Is it possible that I’m wrong? Absolutely, there’s lots of undeployable code in the world that passes a build. But deploying it and having it fail is extremely valuable – the failure indicates a big area that needs to be covered by automated tests. I’m happy to deploy code and have it fail spectacularly, it helps me know what tests need to be written, which will prevent such a thing in the future. I try to keep my eye on the long game of software development. Obviously you don’t want to deploy and have the entire system break – so it’s important to be able to rollback a release in the (hopefully rare) event of a problem, or at least roll out to a single node and then remove that node from rotation if there’s an issue, but those rare and not-terribly-costly occurrences are a necessary step for building confidence in one’s test suite.
I take the attitude that passing tests indicate the underlying code is perfect and, should I be proven wrong via failure, I immediately write tests to justify my attitude. Why else would you write tests, if not to prove your code works?

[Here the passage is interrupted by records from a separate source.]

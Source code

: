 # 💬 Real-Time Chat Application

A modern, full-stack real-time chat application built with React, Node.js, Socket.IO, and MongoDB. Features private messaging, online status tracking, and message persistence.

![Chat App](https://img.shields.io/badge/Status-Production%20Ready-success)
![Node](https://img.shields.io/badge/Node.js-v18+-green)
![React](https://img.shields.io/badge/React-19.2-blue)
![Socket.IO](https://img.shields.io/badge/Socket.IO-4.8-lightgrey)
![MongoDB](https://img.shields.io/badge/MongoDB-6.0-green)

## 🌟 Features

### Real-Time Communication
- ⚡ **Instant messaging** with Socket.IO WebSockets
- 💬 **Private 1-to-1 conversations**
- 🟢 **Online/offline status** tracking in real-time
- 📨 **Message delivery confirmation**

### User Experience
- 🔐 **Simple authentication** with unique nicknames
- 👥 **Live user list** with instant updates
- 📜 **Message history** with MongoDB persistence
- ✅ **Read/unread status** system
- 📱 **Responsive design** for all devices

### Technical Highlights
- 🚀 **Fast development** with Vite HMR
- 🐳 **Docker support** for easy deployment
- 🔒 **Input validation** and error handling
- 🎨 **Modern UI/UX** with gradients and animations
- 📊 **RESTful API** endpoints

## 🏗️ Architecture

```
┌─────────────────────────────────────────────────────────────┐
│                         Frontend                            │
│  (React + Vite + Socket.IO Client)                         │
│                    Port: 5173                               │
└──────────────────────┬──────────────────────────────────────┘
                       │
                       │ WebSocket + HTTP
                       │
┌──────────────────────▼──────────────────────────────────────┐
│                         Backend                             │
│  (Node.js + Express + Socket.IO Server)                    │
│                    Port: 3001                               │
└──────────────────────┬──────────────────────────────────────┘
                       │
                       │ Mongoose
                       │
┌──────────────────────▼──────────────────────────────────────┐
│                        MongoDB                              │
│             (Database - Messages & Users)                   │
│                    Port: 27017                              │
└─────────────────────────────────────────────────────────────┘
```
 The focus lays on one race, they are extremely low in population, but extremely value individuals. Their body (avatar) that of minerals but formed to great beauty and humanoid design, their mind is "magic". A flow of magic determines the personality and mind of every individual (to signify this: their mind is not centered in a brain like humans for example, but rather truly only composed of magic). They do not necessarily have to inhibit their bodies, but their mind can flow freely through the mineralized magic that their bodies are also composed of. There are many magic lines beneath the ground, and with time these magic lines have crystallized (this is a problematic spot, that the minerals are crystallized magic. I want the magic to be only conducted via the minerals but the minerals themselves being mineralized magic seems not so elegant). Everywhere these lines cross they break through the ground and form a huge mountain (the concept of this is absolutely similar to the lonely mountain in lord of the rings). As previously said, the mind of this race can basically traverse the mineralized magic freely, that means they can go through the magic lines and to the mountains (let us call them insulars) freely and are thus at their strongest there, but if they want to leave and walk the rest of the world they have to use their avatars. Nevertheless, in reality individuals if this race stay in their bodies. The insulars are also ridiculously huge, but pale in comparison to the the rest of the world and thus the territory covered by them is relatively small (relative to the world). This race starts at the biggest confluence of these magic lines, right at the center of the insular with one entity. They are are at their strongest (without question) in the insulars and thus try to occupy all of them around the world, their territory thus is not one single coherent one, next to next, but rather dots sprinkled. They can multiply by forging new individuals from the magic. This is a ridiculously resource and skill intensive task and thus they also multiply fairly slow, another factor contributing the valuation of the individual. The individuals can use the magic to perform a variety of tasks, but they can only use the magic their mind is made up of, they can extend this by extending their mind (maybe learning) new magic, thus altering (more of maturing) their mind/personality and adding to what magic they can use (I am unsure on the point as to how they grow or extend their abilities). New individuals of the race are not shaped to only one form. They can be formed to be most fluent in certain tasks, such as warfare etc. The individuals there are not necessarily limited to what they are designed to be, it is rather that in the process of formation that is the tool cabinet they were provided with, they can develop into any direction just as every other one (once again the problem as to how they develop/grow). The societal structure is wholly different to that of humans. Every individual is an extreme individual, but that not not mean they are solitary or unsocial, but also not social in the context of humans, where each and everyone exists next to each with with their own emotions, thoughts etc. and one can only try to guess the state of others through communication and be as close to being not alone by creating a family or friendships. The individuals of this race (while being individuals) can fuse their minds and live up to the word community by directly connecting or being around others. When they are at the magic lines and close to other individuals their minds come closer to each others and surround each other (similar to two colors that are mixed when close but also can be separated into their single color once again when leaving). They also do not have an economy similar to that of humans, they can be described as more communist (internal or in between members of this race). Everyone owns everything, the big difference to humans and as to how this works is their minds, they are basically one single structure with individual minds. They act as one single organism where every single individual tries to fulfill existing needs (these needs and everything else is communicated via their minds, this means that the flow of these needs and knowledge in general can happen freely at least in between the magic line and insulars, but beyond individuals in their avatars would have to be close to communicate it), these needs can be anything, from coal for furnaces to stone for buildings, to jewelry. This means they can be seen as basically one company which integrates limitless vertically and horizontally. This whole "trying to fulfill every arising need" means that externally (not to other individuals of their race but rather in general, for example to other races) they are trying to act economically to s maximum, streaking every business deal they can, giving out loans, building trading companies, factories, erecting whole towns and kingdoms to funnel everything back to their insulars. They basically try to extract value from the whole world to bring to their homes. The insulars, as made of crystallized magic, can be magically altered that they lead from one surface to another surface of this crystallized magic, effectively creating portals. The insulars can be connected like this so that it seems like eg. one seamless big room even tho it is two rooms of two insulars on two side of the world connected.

Tests exist to give you confidence that your application works perfectly. If your test suite doesn’t give you that confidence, your test suite needs improvement. You need more unit, functional, integration, GUI, browser, performance, or load tests – whatever you need to focus on to feel confident. If you’re just going to insist on manually testing the hell out of your application anyway, why bother writing the tests? You’d get more done if you weren’t spending the time writing all of them. If you’re writing tests, you’re implicitly stating that a test suite should increase your confidence in your code. Put your money where your mouth is, declare that any code that passes your full test gamut is production-ready, and dare your code to prove you wrong.

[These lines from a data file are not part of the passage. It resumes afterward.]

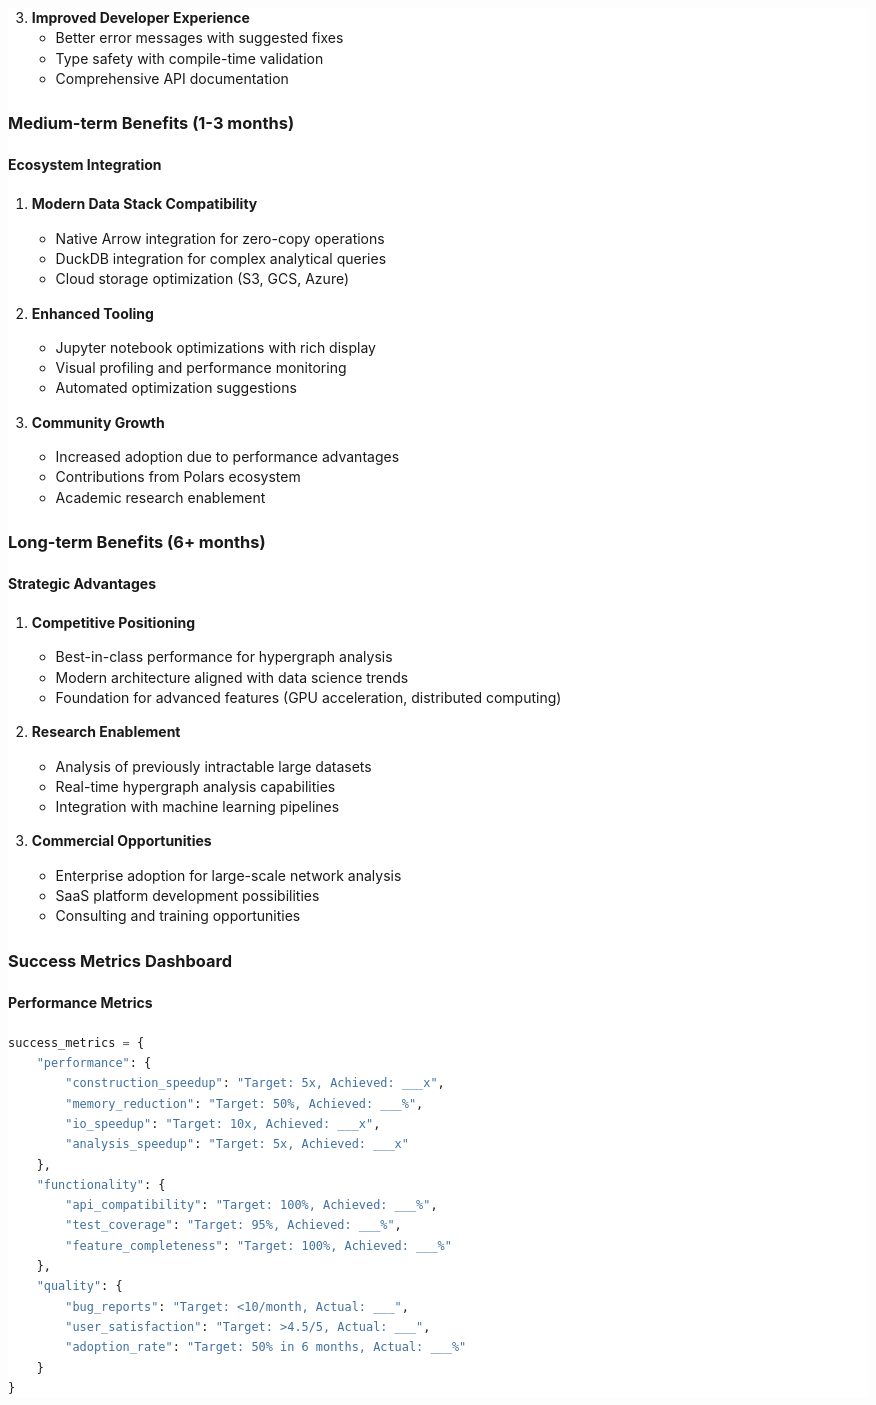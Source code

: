 3. **Improved Developer Experience**
   - Better error messages with suggested fixes
   - Type safety with compile-time validation
   - Comprehensive API documentation

### Medium-term Benefits (1-3 months)

#### Ecosystem Integration
1. **Modern Data Stack Compatibility**
   - Native Arrow integration for zero-copy operations
   - DuckDB integration for complex analytical queries
   - Cloud storage optimization (S3, GCS, Azure)

2. **Enhanced Tooling**
   - Jupyter notebook optimizations with rich display
   - Visual profiling and performance monitoring
   - Automated optimization suggestions

3. **Community Growth**
   - Increased adoption due to performance advantages
   - Contributions from Polars ecosystem
   - Academic research enablement

### Long-term Benefits (6+ months)

#### Strategic Advantages
1. **Competitive Positioning**
   - Best-in-class performance for hypergraph analysis
   - Modern architecture aligned with data science trends
   - Foundation for advanced features (GPU acceleration, distributed computing)

2. **Research Enablement**
   - Analysis of previously intractable large datasets
   - Real-time hypergraph analysis capabilities
   - Integration with machine learning pipelines

3. **Commercial Opportunities**
   - Enterprise adoption for large-scale network analysis
   - SaaS platform development possibilities
   - Consulting and training opportunities

### Success Metrics Dashboard

#### Performance Metrics
```python
success_metrics = {
    "performance": {
        "construction_speedup": "Target: 5x, Achieved: ___x",
        "memory_reduction": "Target: 50%, Achieved: ___%", 
        "io_speedup": "Target: 10x, Achieved: ___x",
        "analysis_speedup": "Target: 5x, Achieved: ___x"
    },
    "functionality": {
        "api_compatibility": "Target: 100%, Achieved: ___%",
        "test_coverage": "Target: 95%, Achieved: ___%",
        "feature_completeness": "Target: 100%, Achieved: ___%"
    },
    "quality": {
        "bug_reports": "Target: <10/month, Actual: ___",
        "user_satisfaction": "Target: >4.5/5, Actual: ___",
        "adoption_rate": "Target: 50% in 6 months, Actual: ___%"
    }
}
```
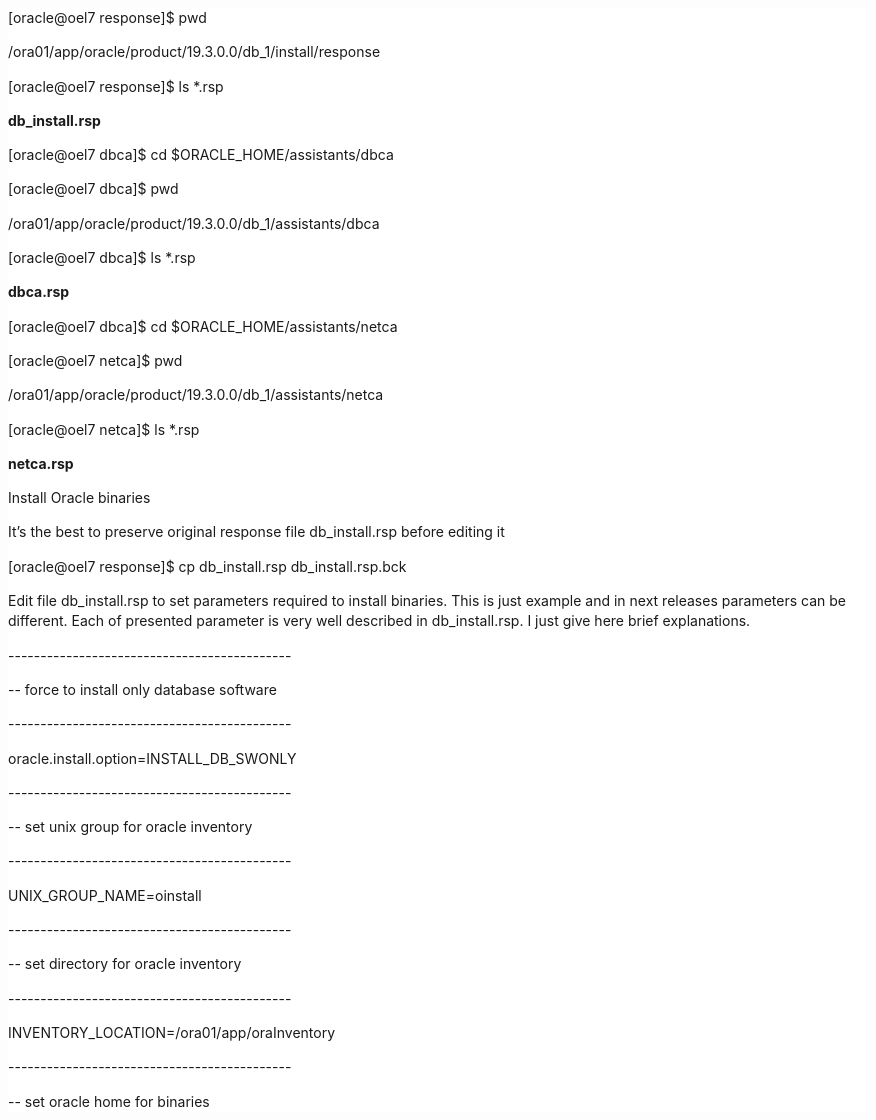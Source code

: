 [oracle@oel7 response]$ pwd

/ora01/app/oracle/product/19.3.0.0/db\_1/install/response

[oracle@oel7 response]$ ls \*.rsp

**db\_install.rsp**

[oracle@oel7 dbca]$ cd $ORACLE\_HOME/assistants/dbca

[oracle@oel7 dbca]$ pwd

/ora01/app/oracle/product/19.3.0.0/db\_1/assistants/dbca

[oracle@oel7 dbca]$ ls \*.rsp

**dbca.rsp**

[oracle@oel7 dbca]$ cd $ORACLE\_HOME/assistants/netca

[oracle@oel7 netca]$ pwd

/ora01/app/oracle/product/19.3.0.0/db\_1/assistants/netca

[oracle@oel7 netca]$ ls \*.rsp

**netca.rsp**

Install Oracle binaries

It’s the best to preserve original response file db\_install.rsp before editing it

[oracle@oel7 response]$ cp db\_install.rsp db\_install.rsp.bck

Edit file db\_install.rsp to set parameters required to install binaries. This is just example and in next releases parameters can be different. Each of presented parameter is very well described in db\_install.rsp. I just give here brief explanations.

\--------------------------------------------

-- force to install only database software

\--------------------------------------------

oracle.install.option=INSTALL\_DB\_SWONLY

\--------------------------------------------

-- set unix group for oracle inventory

\--------------------------------------------

UNIX\_GROUP\_NAME=oinstall

\--------------------------------------------

-- set directory for oracle inventory

\--------------------------------------------

INVENTORY\_LOCATION=/ora01/app/oraInventory

\--------------------------------------------

-- set oracle home for binaries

If you assume your code is right because the tests pass, and you are shocked every time that assumption is wrong (and respond appropriately), then after a short time your assumption will be true. This seems radical and dangerous to many, but it’s less difficult than one might think, with plenty of companies working this way. A really good strategy for improving your software development process is to take the thing your team is most afraid of doing, and strive to do it much more often. If your team hates releasing, there’s good reason for that, so try to release daily.
Obviously, this kind of mentality doesn’t apply to some industries. I don’t think it really works with shrink-wrap software or game development, for example, but for web development in works great.